The exhibition at IMMA focuses on Andrea Geyers current body of work an ambitious investigation into the formation of modern art, its institutions and their histories. Featuring performance, text, photography, installation, sculpture and video, the exhibition unfolds as a series of salons, each with its own mood, or as the artist describes, each creating its own particular universe. These are spaces made for lingering, to give time for collective thought where critical reflection can otherwise be diluted by the drone of contemporary culture. Combining fictional and documentary strategies, the works within these salons, such as Constellations (2018), Manifest (2017), and Revolt, They Said (2012 ongoing), honour and celebrate ideas that have been and continue to be marginalized or obscured.

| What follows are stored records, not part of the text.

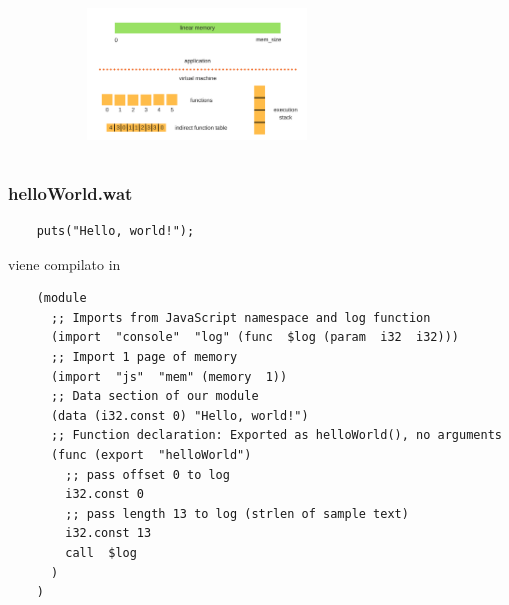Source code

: \documentclass{beamer}
\newcommand\Fontvi{\fontsize{9.5}{7.2}\selectfont}
\begin{document}
\begin{frame}
\begin{columns}
\begin{column}{0.4\textwidth}
  \centerline{\includegraphics[width=10cm,height=3.5cm,keepaspectratio]{images/linmem.png}}
    \end{column}
  \end{columns}
\end{frame}

\begin{frame}[fragile]
  \frametitle{helloWorld.wat}
  \Fontvi
  \begin{verbatim}
    puts("Hello, world!");
  \end{verbatim}

  viene compilato in 

  \begin{verbatim}
    (module
      ;; Imports from JavaScript namespace and log function
      (import  "console"  "log" (func  $log (param  i32  i32)))
      ;; Import 1 page of memory
      (import  "js"  "mem" (memory  1))
      ;; Data section of our module
      (data (i32.const 0) "Hello, world!")
      ;; Function declaration: Exported as helloWorld(), no arguments
      (func (export  "helloWorld")
        ;; pass offset 0 to log
        i32.const 0
        ;; pass length 13 to log (strlen of sample text)
        i32.const 13          
        call  $log
      )
    ) 
  \end{verbatim}
\end{frame}
\end{document}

The newly commissioned work Collective Weave (Ireland), 2018, is an expansive floor-to-ceiling installation of white linen featuring iridescent silver patterns of drawings. The drawings are derived from Irish queer magazines, posters and flyers dating from 1970 to the early 1990s. Raising questions around identity, community, representation, and visibility within museums, with this body of work Geyer seeks to champion art as a fundamental necessity and propose alternative possibilities within our contemporary lives.

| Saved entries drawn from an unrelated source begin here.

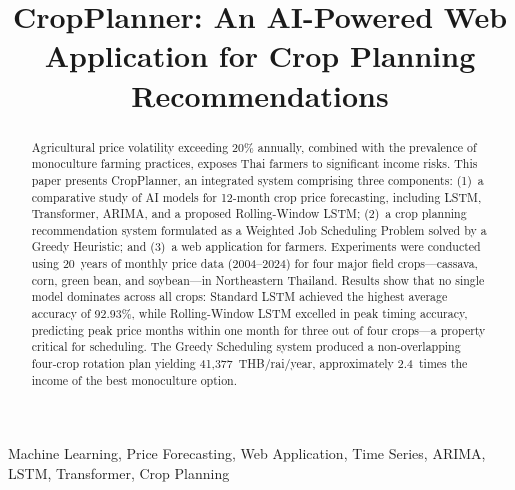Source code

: \documentclass[conference]{IEEEtran}
\begin{document}
\title{CropPlanner: An AI-Powered Web Application for Crop Planning Recommendations}

\author{
}

\maketitle

\begin{abstract}
Agricultural price volatility exceeding 20\% annually, combined with the prevalence of monoculture farming practices, exposes Thai farmers to significant income risks. This paper presents CropPlanner, an integrated system comprising three components: (1)~a comparative study of AI models for 12-month crop price forecasting, including LSTM, Transformer, ARIMA, and a proposed Rolling-Window LSTM; (2)~a crop planning recommendation system formulated as a Weighted Job Scheduling Problem solved by a Greedy Heuristic; and (3)~a web application for farmers. Experiments were conducted using 20~years of monthly price data (2004--2024) for four major field crops---cassava, corn, green bean, and soybean---in Northeastern Thailand. Results show that no single model dominates across all crops: Standard LSTM achieved the highest average accuracy of 92.93\%, while Rolling-Window LSTM excelled in peak timing accuracy, predicting peak price months within one month for three out of four crops---a property critical for scheduling. The Greedy Scheduling system produced a non-overlapping four-crop rotation plan yielding 41,377~THB/rai/year, approximately 2.4~times the income of the best monoculture option.
\end{abstract}

\begin{IEEEkeywords}
Machine Learning, Price Forecasting, Web Application, Time Series, ARIMA, LSTM, Transformer, Crop Planning
\end{IEEEkeywords}

\end{document}
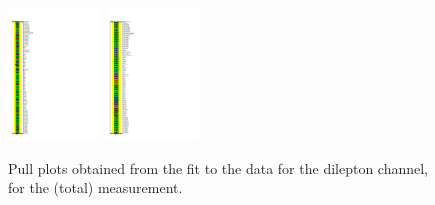 
\begin{figure}[ht]
  \centering
  \includegraphics[width=0.22\textwidth]{figures/diff_xsec/dilep_tty_total_mu_blinded/compare_NP_pulls/compare_NP_dilep_fits_pt_ptj1_ptll/NuisPar_comp.pdf}
  \quad \quad
  \includegraphics[width=0.22\textwidth]{figures/diff_xsec/dilep_tty_total_mu_blinded/compare_NP_pulls/compare_NP_dilep_fits_dr_dr1_dr2/NuisPar_comp.pdf}
  \caption{Pull plots obtained from the fit to the data for the dilepton channel, for the \tty (total) measurement.}
  \label{fig:pull_plot_pt_dilep_mu_blinded_1_tty_total}
\end{figure}
\FloatBarrier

Notably a key influence for Andrea Geyer is the American dancer, choreographer, filmmaker, and writer, Yvonne Rainer, whose seminal early dance works have recently been shown at IMMA in May 2018. Head of Exhibitions at IMMA, Rachael Thomas states, ...IMMA is honoured to be working with the pioneering and influential artist Yvonne Rainer. Rainer continuously explores the body as a metaphor itself, as a site inspiration, courageously challenging political and social structures. Extending this oeuvre, we are also delighted to be exhibiting new work by Andrea Geyer, who focuses on themes of gender and memory; and how they are constantly reinterpreted against a backdrop of history and current culture. These two artists, Rainer and Geyer, reveal new pathways of understanding feminism, and are rewriting the rules of art practice.
Andrea Geyer, When We continues in the Courtyard Galleries at IMMA until 21 October 2018. Admission is free.